They will have ideas for you. Story ideas… and marketing ideas. They’ll probably ask you to ghost write their memoirs. They are positive their ideas will make you the next J.K. Rowling (it’s always J.K. Rowling, isn’t it?) if only you’d heed their advice.

You nod and smile graciously. But inside you’re thinking… Really?

I love my family. I know they mean well. And every now and then, they throw out a nugget that is just bizarre enough to be brilliant, so I make a point to go into family affairs with an open mind. I mean, who knows? Maybe Mo Willems was at a dinner party one night when someone said, “I have a GREAT idea for your next book!
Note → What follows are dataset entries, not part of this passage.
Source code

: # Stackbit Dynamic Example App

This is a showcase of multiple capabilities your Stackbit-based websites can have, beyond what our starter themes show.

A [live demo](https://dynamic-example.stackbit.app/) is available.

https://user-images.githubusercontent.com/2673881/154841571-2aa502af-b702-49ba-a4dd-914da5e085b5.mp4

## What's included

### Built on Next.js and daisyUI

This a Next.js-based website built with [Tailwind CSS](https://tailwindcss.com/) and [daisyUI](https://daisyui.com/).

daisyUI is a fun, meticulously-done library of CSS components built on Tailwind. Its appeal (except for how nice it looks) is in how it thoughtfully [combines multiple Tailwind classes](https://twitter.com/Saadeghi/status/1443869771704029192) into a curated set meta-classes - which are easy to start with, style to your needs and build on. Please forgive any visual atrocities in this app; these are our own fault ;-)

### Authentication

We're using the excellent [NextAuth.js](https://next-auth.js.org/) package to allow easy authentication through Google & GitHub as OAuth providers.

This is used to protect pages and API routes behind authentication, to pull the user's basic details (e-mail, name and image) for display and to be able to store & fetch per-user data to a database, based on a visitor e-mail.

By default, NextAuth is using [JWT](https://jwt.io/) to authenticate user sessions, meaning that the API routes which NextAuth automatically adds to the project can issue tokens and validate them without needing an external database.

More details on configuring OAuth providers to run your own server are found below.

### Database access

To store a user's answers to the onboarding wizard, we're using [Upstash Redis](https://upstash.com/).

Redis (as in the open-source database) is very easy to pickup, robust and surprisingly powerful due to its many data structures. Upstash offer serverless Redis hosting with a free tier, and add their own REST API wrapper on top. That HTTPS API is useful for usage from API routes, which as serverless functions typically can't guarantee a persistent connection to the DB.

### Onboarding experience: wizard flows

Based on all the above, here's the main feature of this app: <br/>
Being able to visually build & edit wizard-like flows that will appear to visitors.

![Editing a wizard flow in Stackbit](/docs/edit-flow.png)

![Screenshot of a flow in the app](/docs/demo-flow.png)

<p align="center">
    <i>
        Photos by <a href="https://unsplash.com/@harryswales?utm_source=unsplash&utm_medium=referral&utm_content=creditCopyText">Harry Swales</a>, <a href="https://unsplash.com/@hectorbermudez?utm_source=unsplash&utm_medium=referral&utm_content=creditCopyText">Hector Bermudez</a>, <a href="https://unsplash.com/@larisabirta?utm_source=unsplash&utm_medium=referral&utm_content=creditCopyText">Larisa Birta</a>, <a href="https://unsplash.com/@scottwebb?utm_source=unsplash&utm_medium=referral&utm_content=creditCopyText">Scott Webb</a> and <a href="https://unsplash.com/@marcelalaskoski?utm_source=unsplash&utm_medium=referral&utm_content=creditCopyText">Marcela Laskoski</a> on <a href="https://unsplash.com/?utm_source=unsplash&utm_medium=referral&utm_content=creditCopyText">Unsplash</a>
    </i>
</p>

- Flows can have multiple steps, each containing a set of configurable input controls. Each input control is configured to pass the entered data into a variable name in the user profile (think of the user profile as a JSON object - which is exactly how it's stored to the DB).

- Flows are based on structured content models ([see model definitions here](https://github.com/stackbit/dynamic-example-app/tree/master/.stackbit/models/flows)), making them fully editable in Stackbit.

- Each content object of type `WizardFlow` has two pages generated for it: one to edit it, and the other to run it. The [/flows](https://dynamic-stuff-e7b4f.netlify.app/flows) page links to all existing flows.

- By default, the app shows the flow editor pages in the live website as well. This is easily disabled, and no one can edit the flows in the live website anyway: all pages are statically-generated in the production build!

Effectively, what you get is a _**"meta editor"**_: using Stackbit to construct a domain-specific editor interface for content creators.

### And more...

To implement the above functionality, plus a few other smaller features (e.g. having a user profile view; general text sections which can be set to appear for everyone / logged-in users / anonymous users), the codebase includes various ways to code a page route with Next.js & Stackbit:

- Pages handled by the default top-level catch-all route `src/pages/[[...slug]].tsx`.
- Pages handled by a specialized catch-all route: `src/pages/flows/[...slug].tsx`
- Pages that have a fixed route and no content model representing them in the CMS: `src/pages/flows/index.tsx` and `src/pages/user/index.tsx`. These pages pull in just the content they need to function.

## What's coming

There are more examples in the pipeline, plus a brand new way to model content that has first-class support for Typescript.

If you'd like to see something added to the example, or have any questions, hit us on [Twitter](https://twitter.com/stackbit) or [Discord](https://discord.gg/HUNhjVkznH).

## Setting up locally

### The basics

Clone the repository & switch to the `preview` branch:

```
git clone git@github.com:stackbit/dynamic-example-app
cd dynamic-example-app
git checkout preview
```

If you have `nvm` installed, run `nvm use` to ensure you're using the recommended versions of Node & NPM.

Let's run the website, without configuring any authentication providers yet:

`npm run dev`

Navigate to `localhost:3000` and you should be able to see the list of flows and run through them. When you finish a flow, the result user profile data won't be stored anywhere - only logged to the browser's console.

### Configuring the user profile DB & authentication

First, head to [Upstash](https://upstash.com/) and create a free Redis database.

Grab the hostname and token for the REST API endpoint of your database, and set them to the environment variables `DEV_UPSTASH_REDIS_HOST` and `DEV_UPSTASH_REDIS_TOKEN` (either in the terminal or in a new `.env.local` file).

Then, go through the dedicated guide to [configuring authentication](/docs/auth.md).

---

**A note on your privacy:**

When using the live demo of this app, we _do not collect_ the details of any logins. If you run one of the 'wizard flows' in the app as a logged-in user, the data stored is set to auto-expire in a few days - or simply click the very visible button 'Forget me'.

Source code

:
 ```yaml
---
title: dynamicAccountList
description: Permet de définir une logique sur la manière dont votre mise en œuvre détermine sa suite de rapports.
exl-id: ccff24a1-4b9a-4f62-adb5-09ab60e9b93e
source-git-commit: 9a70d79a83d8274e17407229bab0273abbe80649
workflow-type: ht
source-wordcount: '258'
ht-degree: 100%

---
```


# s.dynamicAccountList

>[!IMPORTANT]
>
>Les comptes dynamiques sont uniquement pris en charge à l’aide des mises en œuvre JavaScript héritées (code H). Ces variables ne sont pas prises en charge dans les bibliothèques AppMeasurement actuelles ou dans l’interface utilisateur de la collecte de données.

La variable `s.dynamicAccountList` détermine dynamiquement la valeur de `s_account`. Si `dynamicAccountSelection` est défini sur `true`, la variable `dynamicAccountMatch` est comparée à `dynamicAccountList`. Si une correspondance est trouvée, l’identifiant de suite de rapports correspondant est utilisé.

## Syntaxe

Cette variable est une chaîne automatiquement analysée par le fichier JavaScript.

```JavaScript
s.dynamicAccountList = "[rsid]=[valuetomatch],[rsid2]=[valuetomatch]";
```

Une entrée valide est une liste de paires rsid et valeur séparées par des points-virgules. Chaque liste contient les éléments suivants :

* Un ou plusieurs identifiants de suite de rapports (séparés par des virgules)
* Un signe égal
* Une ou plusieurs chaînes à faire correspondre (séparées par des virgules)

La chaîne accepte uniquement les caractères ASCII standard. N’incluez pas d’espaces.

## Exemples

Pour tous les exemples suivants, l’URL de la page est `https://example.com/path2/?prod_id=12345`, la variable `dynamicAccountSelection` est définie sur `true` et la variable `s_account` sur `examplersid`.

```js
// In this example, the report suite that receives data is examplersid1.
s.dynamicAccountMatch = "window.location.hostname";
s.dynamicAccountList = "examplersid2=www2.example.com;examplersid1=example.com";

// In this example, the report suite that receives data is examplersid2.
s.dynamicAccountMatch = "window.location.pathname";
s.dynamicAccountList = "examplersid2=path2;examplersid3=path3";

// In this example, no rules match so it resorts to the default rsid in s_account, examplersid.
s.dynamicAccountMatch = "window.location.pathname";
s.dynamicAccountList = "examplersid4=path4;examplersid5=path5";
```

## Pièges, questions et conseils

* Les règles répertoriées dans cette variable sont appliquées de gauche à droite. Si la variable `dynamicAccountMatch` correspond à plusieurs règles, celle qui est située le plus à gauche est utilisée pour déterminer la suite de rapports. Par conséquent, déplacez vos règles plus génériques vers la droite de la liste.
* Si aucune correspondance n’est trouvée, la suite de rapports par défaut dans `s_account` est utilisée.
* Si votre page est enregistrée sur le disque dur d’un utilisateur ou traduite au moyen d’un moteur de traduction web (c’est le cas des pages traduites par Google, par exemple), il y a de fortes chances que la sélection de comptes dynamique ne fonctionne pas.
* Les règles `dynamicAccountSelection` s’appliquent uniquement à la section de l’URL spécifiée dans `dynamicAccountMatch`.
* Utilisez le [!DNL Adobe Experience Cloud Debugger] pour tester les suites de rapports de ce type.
It’s about a naked mole rat!”

So… in honor of  that granddaddy of awkward family gatherings—Thanksgiving—here are the top ten best-worst children’s book ideas I’ve heard, told directly to me or to other writer pals who generously lent a few gems to my list.

  1. We Eat Feet, a book that teaches kids the dangers of fast food chains like McDonalds and eating highly processed meats.
  2. What The Heck Is That? a picture book on obsolete items such as a typewriter, a rotary phone, a record.
  3. Turducken! about a turkey that eats a duck that eats a chicken and then gets eaten on Thanksgiving Day. (Gruesome, but seasonal!)
  4. Where Do Babies Come From? an illustrated picture book.
  5. Super Bug, about an insect superhero. (It’s not the idea so much as the title that gets me. Children’s book writing rule #347: Never name your book after a lethal germ.)
  6. Cheers, Big Ears! a book about self-esteem.
  7. Stinkosaurus: about a flatulent dinosaur.
  8. Barry, Burly and Bo, a book featuring otters, fashioned after The Three Stooges. (Ok, that one’s not bad.)
  9. Junk in the Trunk, a book about finding treasures at tag sales.
  10. BACON! a collection of stories and poems featuring bacon.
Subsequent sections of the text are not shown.